The University of Magdeburg Receives Multi-Million Grant for Developing New Passenger & Goods Transport Solutions

Over the coming three years, scientists of the Otto von Guericke University Magdeburg will intensively work on making the larger Magdeburg area become a model region for Smart Mobility. Using a multi-million grant from the State Ministry of Transport, engineers, computer scientists, environmental psychologists, social scientists, logisticians and network experts will jointly develop and try out intelligent mobility concepts, such as call services for autonomous micro-mobiles, test the use of driverless shuttles buses, optimise the interaction of innovative means of transport with existing infrastructures and perform acceptance research.

As an example, it is intended to establish a passenger transport and logistics traffic network in the state capital of Saxony-Anhalt as a major metropolis with a large rural catchment area and the related challenges by 2022, which will enable and regulate the communication between traffic participants, vehicles and the entire traffic infrastructure intelligently and in real time.
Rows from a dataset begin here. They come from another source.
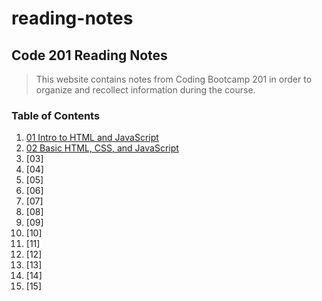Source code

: # reading-notes

## Code 201 Reading Notes

> This website contains notes from Coding Bootcamp 201 in order to organize and recollect information during the course.


### Table of Contents
1. [01 Intro to HTML and JavaScript](class-01.md)
2. [02 Basic HTML, CSS, and JavaScript](class-02.md)
3. [03]
4. [04]
5. [05]
6. [06]
7. [07]
8. [08]
9. [09]
10. [10]
11. [11]
12. [12]
13. [13]
14. [14]
15. [15]
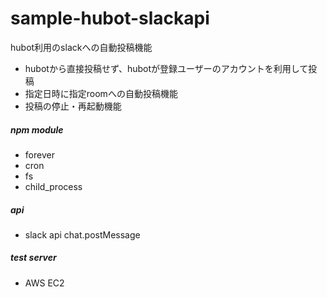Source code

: # sample-hubot-slackapi

hubot利用のslackへの自動投稿機能

* hubotから直接投稿せず、hubotが登録ユーザーのアカウントを利用して投稿
* 指定日時に指定roomへの自動投稿機能
* 投稿の停止・再起動機能

##### npm module
* forever
* cron
* fs
* child_process

##### api
* slack api chat.postMessage

##### test server
* AWS EC2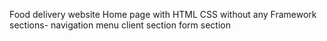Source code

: Food delivery website Home page with HTML CSS
without any Framework
sections-
navigation menu
client section
form section
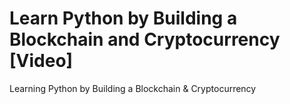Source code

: # Learn Python by Building a Blockchain and Cryptocurrency [Video]
Learning Python by Building a Blockchain & Cryptocurrency

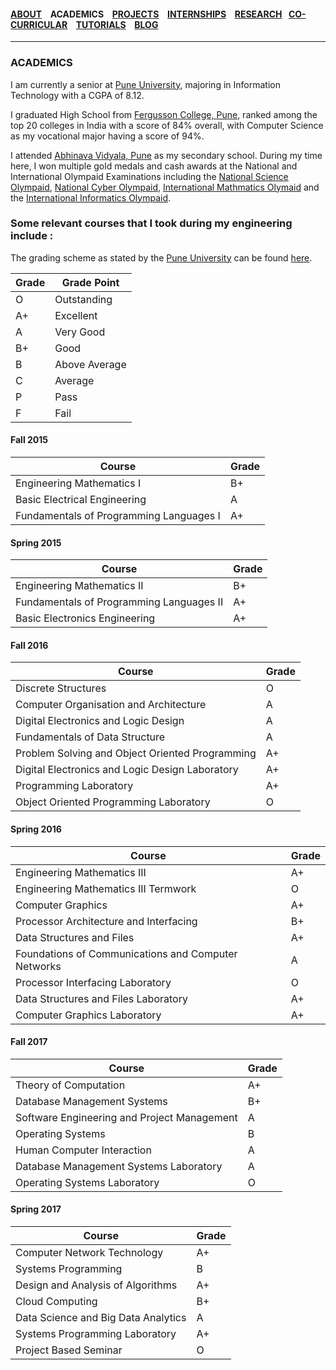 #### [ABOUT](./index.md) &ensp; ACADEMICS &ensp; [PROJECTS](./projects.md) &ensp; [INTERNSHIPS](./internships.md) &ensp; [RESEARCH](./research.md) &ensp;[CO-CURRICULAR](./extraCurricular.md) &ensp; [TUTORIALS](./tutorials.md) &ensp; [BLOG](./blogs.md)

------- 

### ACADEMICS
I am currently a senior at [Pune University](http://www.unipune.ac.in), majoring in Information Technology with a CGPA of 8.12.

I graduated High School from [Fergusson College, Pune](http://www.fergusson.edu/), ranked among the top 20 colleges in India with a score of 84% overall, with Computer Science as my vocational major having a score of 94%.

I attended [Abhinava Vidyala, Pune](http://www.asm.ac.in/avemps/) as my secondary school. During my time here, I won multiple gold medals and cash awards at the National and International Olympaid Examinations including the [National Science Olympaid](http://www.sofworld.org/nso), [National Cyber Olympaid](http://www.sofworld.org/nco), [International Mathmatics Olymaid](http://www.sofworld.org/imo) and the [International Informatics Olympaid](https://www.silverzone.org/SubjectInfo/iio).
  
### Some relevant courses that I took during my engineering include :

The grading scheme as stated by the [Pune University]() can be found [here](http://www.unipune.ac.in/university_files/pdf/CBCS-Handbook-28-7-15.pdf).

Grade | Grade Point
------------ | -------------
O | Outstanding
A+ | Excellent
A | Very Good
B+ | Good
B | Above Average
C | Average
P | Pass
F | Fail



#### Fall 2015

Course | Grade
------------ | -------------
Engineering Mathematics I | B+
Basic Electrical Engineering | A
Fundamentals of Programming Languages I | A+

#### Spring 2015

Course | Grade
------------ | -------------
Engineering Mathematics II | B+
Fundamentals of Programming Languages II | A+
Basic Electronics Engineering | A+

#### Fall 2016

Course | Grade
------------ | -------------
Discrete Structures | O
Computer Organisation and Architecture | A
Digital Electronics and Logic Design | A
Fundamentals of Data Structure | A
Problem Solving and Object Oriented Programming | A+
Digital Electronics and Logic Design Laboratory | A+
Programming Laboratory | A+
Object Oriented Programming Laboratory | O

#### Spring 2016

Course | Grade
------------ | -------------
Engineering Mathematics III | A+
Engineering Mathematics III Termwork | O
Computer Graphics | A+
Processor Architecture and Interfacing | B+
Data Structures and Files | A+
Foundations of Communications and Computer Networks | A
Processor Interfacing Laboratory | O
Data Structures and Files Laboratory | A+
Computer Graphics Laboratory| A+

#### Fall 2017

Course | Grade
------------ | -------------
Theory of Computation | A+
Database Management Systems | B+
Software Engineering and Project Management | A
Operating Systems | B
Human Computer Interaction | A
Database Management Systems Laboratory| A
Operating Systems Laboratory | O

#### Spring 2017

Course | Grade
------------ | -------------
Computer Network Technology | A+
Systems Programming | B
Design and Analysis of Algorithms | A+
Cloud Computing | B+
Data Science and Big Data Analytics | A
Systems Programming Laboratory | A+
Project Based Seminar | O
Another crucial factor is the question of how traffic and energy networks can be coupled with each other.

Today, Thomas Webel, the Minister for Regional Development and Transport of the state of Saxony-Anhalt, handed the grant notices for four projects covered by the Intelligent Traffic Systems (IVS - Intelligente Verkehrssysteme) support programmes of the EU over to researchers of the University of Magdeburg.

“The advantage of the Magdeburg area as a model region is, above all, the total of all disadvantages,” says Dr Stephan Schmidt, Junior Professor at the University’s Institute of Mobile Systems, who has now been granted EUR 4.2 million for the further development of an on-call service for autonomous e-cargo bikes. “The Magdeburg region is a big city and has no conurbation, but is surrounded by rural areas: poor infrastructure, no connections to local public transport, immobile rural residents without the tendency to or even possibilities for digitalisation. Developing solutions to these issues is a major challenge.”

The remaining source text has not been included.